#### TASK BRIEF
Once you reach the line that contains "db) Kanal (beher metrekare için) 0,50 1,50", retype it and every line after it exactly, ending with the last line of the entries.

Plain-text document sources
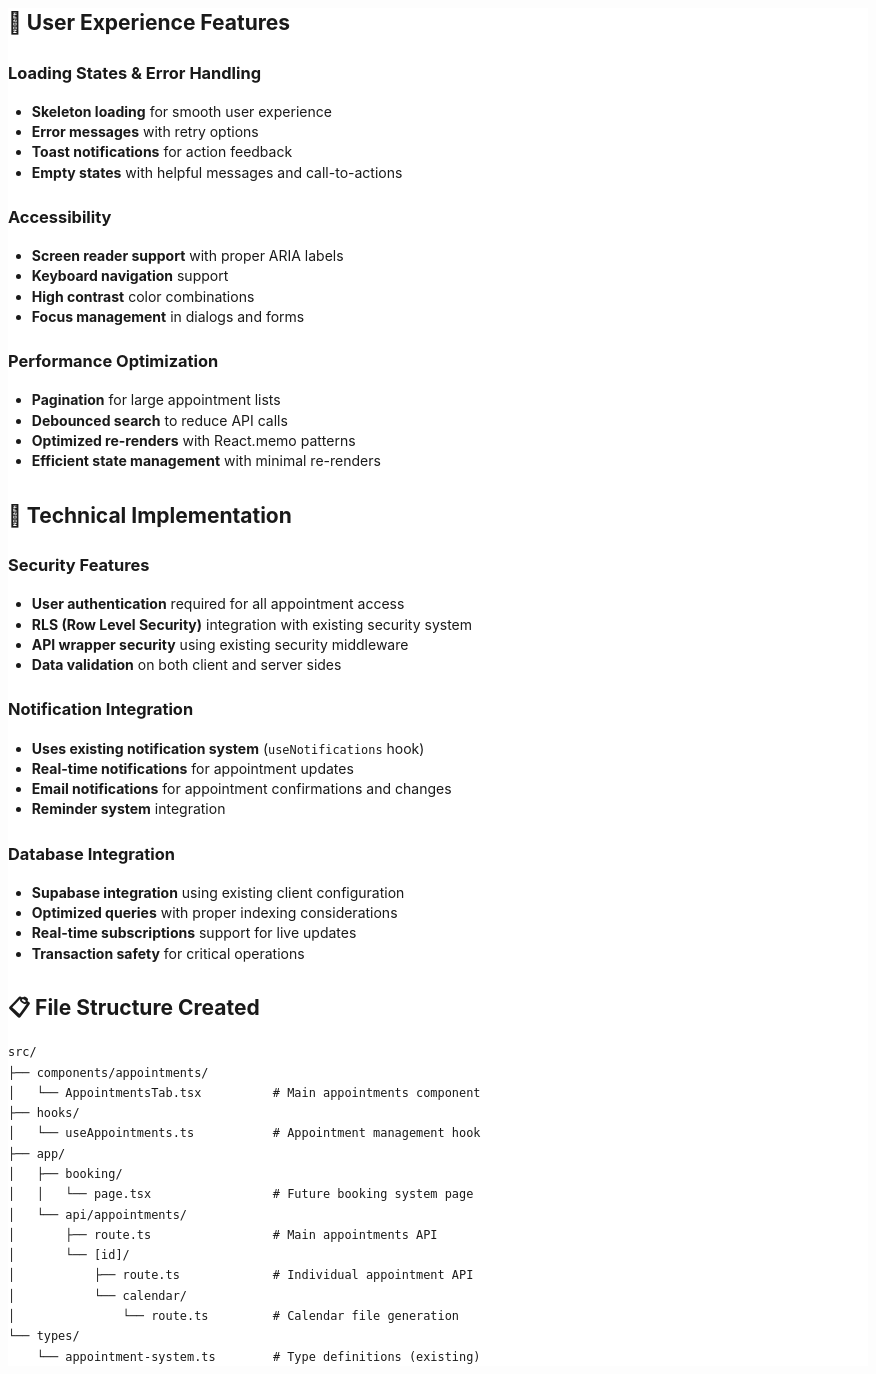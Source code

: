 ## 🎨 User Experience Features

### **Loading States & Error Handling**
- **Skeleton loading** for smooth user experience
- **Error messages** with retry options
- **Toast notifications** for action feedback
- **Empty states** with helpful messages and call-to-actions

### **Accessibility**
- **Screen reader support** with proper ARIA labels
- **Keyboard navigation** support
- **High contrast** color combinations
- **Focus management** in dialogs and forms

### **Performance Optimization**
- **Pagination** for large appointment lists
- **Debounced search** to reduce API calls
- **Optimized re-renders** with React.memo patterns
- **Efficient state management** with minimal re-renders

## 🔧 Technical Implementation

### **Security Features**
- **User authentication** required for all appointment access
- **RLS (Row Level Security)** integration with existing security system
- **API wrapper security** using existing security middleware
- **Data validation** on both client and server sides

### **Notification Integration**
- **Uses existing notification system** (`useNotifications` hook)
- **Real-time notifications** for appointment updates
- **Email notifications** for appointment confirmations and changes
- **Reminder system** integration

### **Database Integration**
- **Supabase integration** using existing client configuration
- **Optimized queries** with proper indexing considerations
- **Real-time subscriptions** support for live updates
- **Transaction safety** for critical operations

## 📋 File Structure Created

```
src/
├── components/appointments/
│   └── AppointmentsTab.tsx          # Main appointments component
├── hooks/
│   └── useAppointments.ts           # Appointment management hook
├── app/
│   ├── booking/
│   │   └── page.tsx                 # Future booking system page
│   └── api/appointments/
│       ├── route.ts                 # Main appointments API
│       └── [id]/
│           ├── route.ts             # Individual appointment API
│           └── calendar/
│               └── route.ts         # Calendar file generation
└── types/
    └── appointment-system.ts        # Type definitions (existing)
```
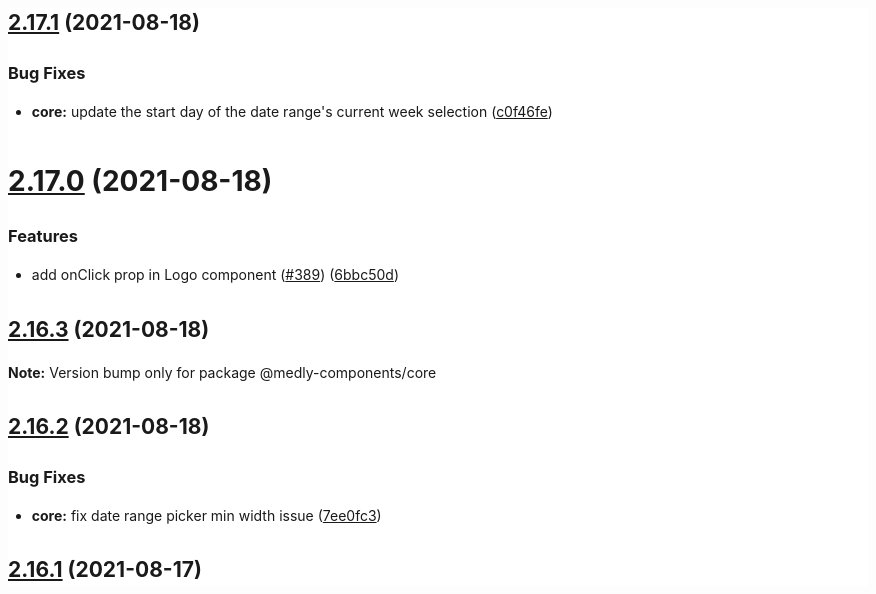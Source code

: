 ## [2.17.1](https://github.com/medly/medly-components/compare/@medly-components/core@2.17.0...@medly-components/core@2.17.1) (2021-08-18)


### Bug Fixes

* **core:** update the start day of the date range's current week selection ([c0f46fe](https://github.com/medly/medly-components/commit/c0f46feede765db491dc224c8b85181e0268f7f5))





# [2.17.0](https://github.com/medly/medly-components/compare/@medly-components/core@2.16.3...@medly-components/core@2.17.0) (2021-08-18)


### Features

* add onClick prop in Logo component ([#389](https://github.com/medly/medly-components/issues/389)) ([6bbc50d](https://github.com/medly/medly-components/commit/6bbc50dd5a0960bccc1b462a922fe7b6ac4a2119))





## [2.16.3](https://github.com/medly/medly-components/compare/@medly-components/core@2.16.2...@medly-components/core@2.16.3) (2021-08-18)

**Note:** Version bump only for package @medly-components/core





## [2.16.2](https://github.com/medly/medly-components/compare/@medly-components/core@2.16.1...@medly-components/core@2.16.2) (2021-08-18)


### Bug Fixes

* **core:** fix date range picker min width issue ([7ee0fc3](https://github.com/medly/medly-components/commit/7ee0fc3cdf1ffd6f652bba8aadcb00c7c64154aa))





## [2.16.1](https://github.com/medly/medly-components/compare/@medly-components/core@2.16.0...@medly-components/core@2.16.1) (2021-08-17)
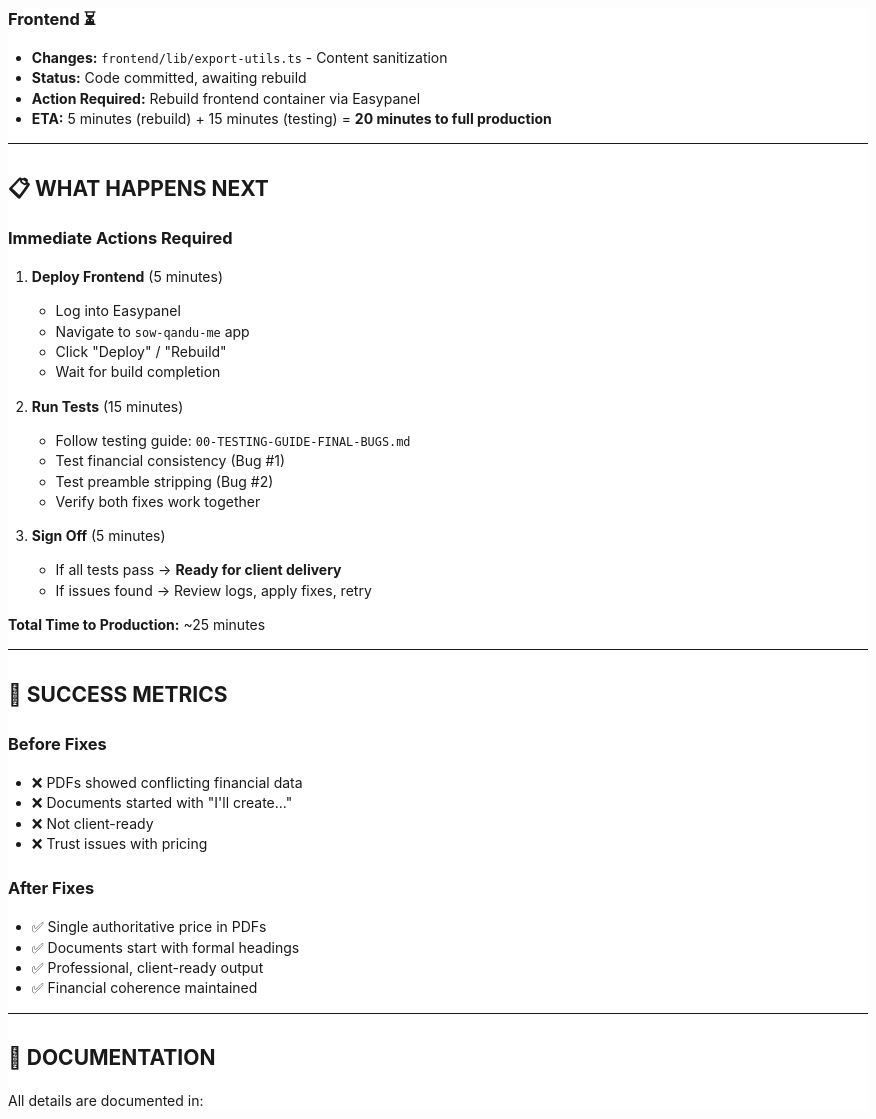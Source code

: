 ### Frontend ⏳
- **Changes:** `frontend/lib/export-utils.ts` - Content sanitization
- **Status:** Code committed, awaiting rebuild
- **Action Required:** Rebuild frontend container via Easypanel
- **ETA:** 5 minutes (rebuild) + 15 minutes (testing) = **20 minutes to full production**

---

## 📋 WHAT HAPPENS NEXT

### Immediate Actions Required

1. **Deploy Frontend** (5 minutes)
   - Log into Easypanel
   - Navigate to `sow-qandu-me` app
   - Click "Deploy" / "Rebuild"
   - Wait for build completion

2. **Run Tests** (15 minutes)
   - Follow testing guide: `00-TESTING-GUIDE-FINAL-BUGS.md`
   - Test financial consistency (Bug #1)
   - Test preamble stripping (Bug #2)
   - Verify both fixes work together

3. **Sign Off** (5 minutes)
   - If all tests pass → **Ready for client delivery**
   - If issues found → Review logs, apply fixes, retry

**Total Time to Production:** ~25 minutes

---

## 🎯 SUCCESS METRICS

### Before Fixes
- ❌ PDFs showed conflicting financial data
- ❌ Documents started with "I'll create..."
- ❌ Not client-ready
- ❌ Trust issues with pricing

### After Fixes
- ✅ Single authoritative price in PDFs
- ✅ Documents start with formal headings
- ✅ Professional, client-ready output
- ✅ Financial coherence maintained

---

## 📄 DOCUMENTATION

All details are documented in:
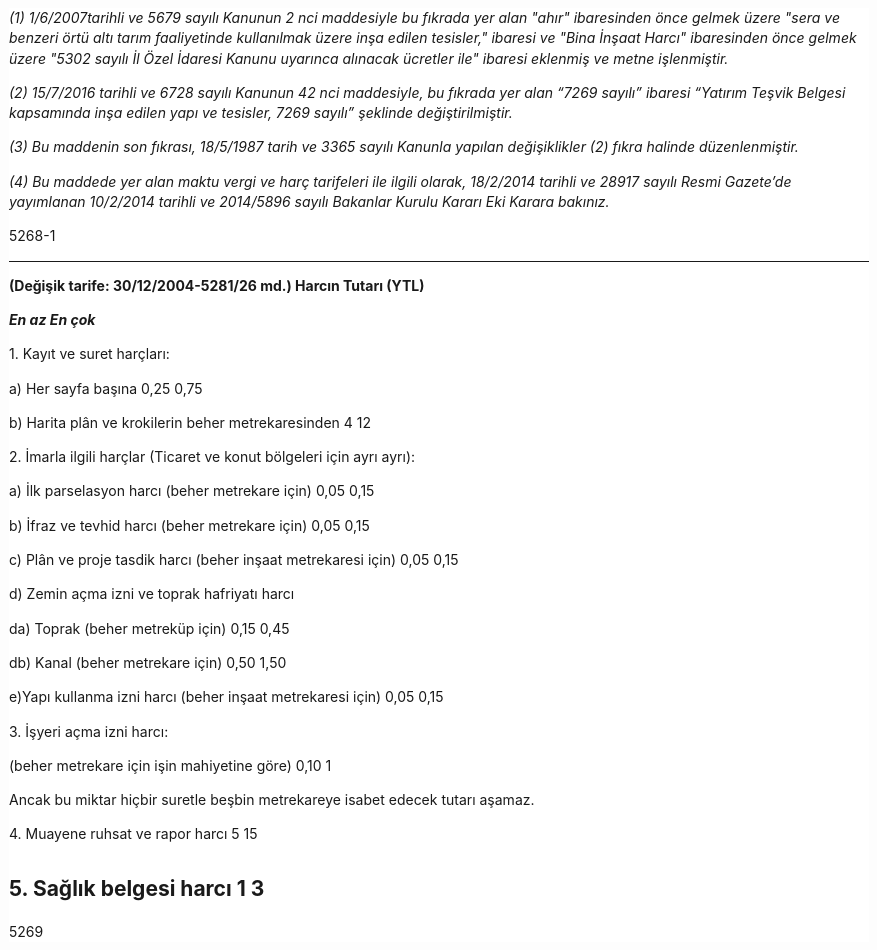 *(1) 1/6/2007tarihli ve 5679 sayılı Kanunun 2 nci maddesiyle bu fıkrada
yer alan "ahır" ibaresinden önce gelmek üzere "sera ve benzeri örtü altı
tarım faaliyetinde kullanılmak üzere inşa edilen tesisler," ibaresi ve
"Bina İnşaat Harcı" ibaresinden önce gelmek üzere "5302 sayılı İl Özel
İdaresi Kanunu uyarınca alınacak ücretler ile" ibaresi eklenmiş ve metne
işlenmiştir.*

*(2) 15/7/2016 tarihli ve 6728 sayılı Kanunun 42 nci maddesiyle, bu
fıkrada yer alan “7269 sayılı” ibaresi “Yatırım Teşvik Belgesi
kapsamında inşa edilen yapı ve tesisler, 7269 sayılı” şeklinde
değiştirilmiştir.*

*(3) Bu maddenin son fıkrası, 18/5/1987 tarih ve 3365 sayılı Kanunla
yapılan değişiklikler (2) fıkra halinde düzenlenmiştir.*

*(4) Bu maddede yer alan maktu vergi ve harç tarifeleri ile ilgili
olarak, 18/2/2014 tarihli ve 28917 sayılı Resmi Gazete’de yayımlanan
10/2/2014 tarihli ve 2014/5896 sayılı Bakanlar Kurulu Kararı Eki Karara
bakınız.*

5268-1

  --------------------------------------------------------------------------------
  **(Değişik tarife: 30/12/2004-5281/26 md.) Harcın Tutarı (YTL)**
  
  ***En az* *En çok***

  1\. Kayıt ve suret harçları:
  
  a\) Her sayfa başına 0,25 0,75

  b\) Harita plân ve krokilerin beher metrekaresinden 4 12

  2\. İmarla ilgili harçlar (Ticaret ve konut bölgeleri için ayrı ayrı):
  
  a\) İlk parselasyon harcı (beher metrekare için) 0,05 0,15

  b\) İfraz ve tevhid harcı (beher metrekare için) 0,05 0,15

  c\) Plân ve proje tasdik harcı (beher inşaat metrekaresi için) 0,05 0,15

  d\) Zemin açma izni ve toprak hafriyatı harcı
  
  da) Toprak (beher metreküp için) 0,15 0,45

  db) Kanal (beher metrekare için) 0,50 1,50

  e)Yapı kullanma izni harcı (beher inşaat metrekaresi için) 0,05 0,15

  3\. İşyeri açma izni harcı:
  
  (beher metrekare için işin mahiyetine göre) 0,10 1
  
  Ancak bu miktar hiçbir suretle beşbin metrekareye isabet edecek tutarı aşamaz.

  4\. Muayene ruhsat ve rapor harcı 5 15

  5\. Sağlık belgesi harcı 1 3
  --------------------------------------------------------------------------------

5269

#### EXERCISE RESULT
  db) Kanal (beher metrekare için) 0,50 1,50

  e)Yapı kullanma izni harcı (beher inşaat metrekaresi için) 0,05 0,15

  3\. İşyeri açma izni harcı:
  
  (beher metrekare için işin mahiyetine göre) 0,10 1
  
  Ancak bu miktar hiçbir suretle beşbin metrekareye isabet edecek tutarı aşamaz.

  4\. Muayene ruhsat ve rapor harcı 5 15

  5\. Sağlık belgesi harcı 1 3
  --------------------------------------------------------------------------------

5269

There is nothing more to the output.